'''

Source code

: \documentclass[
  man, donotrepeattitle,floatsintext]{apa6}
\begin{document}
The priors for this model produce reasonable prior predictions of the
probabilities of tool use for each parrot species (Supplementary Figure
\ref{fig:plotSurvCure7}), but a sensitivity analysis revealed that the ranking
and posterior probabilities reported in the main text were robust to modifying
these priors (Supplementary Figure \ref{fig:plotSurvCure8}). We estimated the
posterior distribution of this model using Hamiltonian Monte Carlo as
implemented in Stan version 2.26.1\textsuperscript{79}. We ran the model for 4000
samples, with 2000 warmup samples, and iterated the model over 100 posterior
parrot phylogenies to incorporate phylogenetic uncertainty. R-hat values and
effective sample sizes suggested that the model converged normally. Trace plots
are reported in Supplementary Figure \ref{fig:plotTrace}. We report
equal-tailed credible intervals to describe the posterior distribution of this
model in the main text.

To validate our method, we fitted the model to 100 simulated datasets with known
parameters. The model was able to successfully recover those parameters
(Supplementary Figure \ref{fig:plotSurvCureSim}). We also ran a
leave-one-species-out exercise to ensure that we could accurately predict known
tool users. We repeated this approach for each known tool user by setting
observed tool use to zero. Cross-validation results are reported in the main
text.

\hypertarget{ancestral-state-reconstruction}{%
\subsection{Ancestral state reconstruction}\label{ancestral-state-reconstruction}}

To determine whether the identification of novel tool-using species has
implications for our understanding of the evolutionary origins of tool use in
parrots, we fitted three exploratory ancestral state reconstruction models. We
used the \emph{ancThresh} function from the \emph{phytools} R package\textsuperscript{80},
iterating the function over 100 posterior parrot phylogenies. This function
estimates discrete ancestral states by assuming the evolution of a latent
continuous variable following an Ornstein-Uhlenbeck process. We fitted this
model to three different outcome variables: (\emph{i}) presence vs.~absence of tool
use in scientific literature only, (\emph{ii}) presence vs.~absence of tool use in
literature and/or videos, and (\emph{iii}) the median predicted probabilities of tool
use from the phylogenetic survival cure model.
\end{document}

'''

Each line above with the word "three" needs to be copied.

parrots, we fitted three exploratory ancestral state reconstruction models. We
model to three different outcome variables: (\emph{i}) presence vs.~absence of tool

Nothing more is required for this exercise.